HTTP/2 & HTTP/3 Test: Check Negotiated Protocol In Your Browser
Click HTTP protocol test See which protocol your browser negotiated for the current page and for a fresh request, then compare the result on your current network.
Protocol snapshot
HTTP/2 and HTTP/3 test
See which HTTP protocol your browser negotiates for requests.
Results reflect the current page and a fresh test request from your browser.
Protocol results
Run the test to detect the active protocol.
If HTTP/3 is not shown, your browser, network, or server may not support it yet.
Why run an HTTP/2 and HTTP/3 test online
An HTTP/2 and HTTP/3 test helps you verify which protocol your browser is actually negotiating on the network path you are using right now.
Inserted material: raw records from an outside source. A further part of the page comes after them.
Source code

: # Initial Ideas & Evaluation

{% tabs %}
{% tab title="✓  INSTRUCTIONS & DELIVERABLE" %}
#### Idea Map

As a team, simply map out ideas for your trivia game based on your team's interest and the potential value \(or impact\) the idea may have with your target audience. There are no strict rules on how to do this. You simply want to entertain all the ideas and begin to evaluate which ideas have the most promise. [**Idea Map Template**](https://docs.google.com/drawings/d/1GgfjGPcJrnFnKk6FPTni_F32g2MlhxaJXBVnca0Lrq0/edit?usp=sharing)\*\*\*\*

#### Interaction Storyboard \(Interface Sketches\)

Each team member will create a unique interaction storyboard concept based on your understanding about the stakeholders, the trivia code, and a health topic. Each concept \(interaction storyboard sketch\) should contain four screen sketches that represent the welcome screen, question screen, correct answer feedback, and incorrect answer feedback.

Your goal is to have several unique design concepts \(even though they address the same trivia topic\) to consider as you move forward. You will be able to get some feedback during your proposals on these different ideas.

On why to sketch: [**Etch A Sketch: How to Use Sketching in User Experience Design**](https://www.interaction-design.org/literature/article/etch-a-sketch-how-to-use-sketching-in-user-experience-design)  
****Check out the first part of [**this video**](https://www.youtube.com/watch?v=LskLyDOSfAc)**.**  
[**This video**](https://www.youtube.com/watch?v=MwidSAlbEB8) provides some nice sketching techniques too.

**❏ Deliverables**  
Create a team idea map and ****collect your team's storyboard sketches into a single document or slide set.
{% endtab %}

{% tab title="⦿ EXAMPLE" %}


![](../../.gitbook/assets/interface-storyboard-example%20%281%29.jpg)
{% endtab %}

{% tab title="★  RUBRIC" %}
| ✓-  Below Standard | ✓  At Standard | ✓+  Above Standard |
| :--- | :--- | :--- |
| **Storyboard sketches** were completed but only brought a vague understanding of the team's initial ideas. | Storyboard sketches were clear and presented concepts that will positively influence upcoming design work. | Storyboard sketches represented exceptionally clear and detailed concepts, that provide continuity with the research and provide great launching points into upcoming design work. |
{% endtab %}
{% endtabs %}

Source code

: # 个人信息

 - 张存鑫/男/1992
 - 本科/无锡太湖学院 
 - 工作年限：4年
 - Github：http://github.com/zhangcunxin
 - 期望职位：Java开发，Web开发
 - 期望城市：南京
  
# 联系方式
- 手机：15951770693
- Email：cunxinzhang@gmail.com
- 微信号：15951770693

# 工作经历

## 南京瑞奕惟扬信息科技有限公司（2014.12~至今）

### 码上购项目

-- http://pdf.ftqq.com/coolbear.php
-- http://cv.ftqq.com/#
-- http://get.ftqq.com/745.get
That is useful when you are comparing Wi-Fi and mobile data, checking whether a VPN or proxy is affecting protocol negotiation, validating browser support, or confirming whether a CDN or edge path is falling back to HTTP/2 or HTTP/1.1 instead of using HTTP/3.
How the test runs
The page reads the protocol used for the current navigation when available through browser performance data, then makes a fresh request to the protocol-check endpoint and measures which protocol that request negotiated. The result gives you a practical browser-side snapshot of what this session and this path are using, rather than a general claim about every site on the internet.
How to interpret results
If HTTP/3 appears, your browser and current path successfully negotiated QUIC for the tested request. If HTTP/2 appears, the connection is using the modern multiplexed protocol but not HTTP/3 on that path. If the result falls back to HTTP/1.1 or looks different between the page navigation and the test request, browser support, network policy, VPN behavior, caching layers, or edge routing may be affecting protocol negotiation.
- HTTP/3 means the tested request negotiated QUIC on the current path.
- HTTP/2 means the request is using the modern multiplexed HTTP/TLS path without HTTP/3.
- HTTP/1.1 usually means fallback because newer protocol negotiation was not used for that request.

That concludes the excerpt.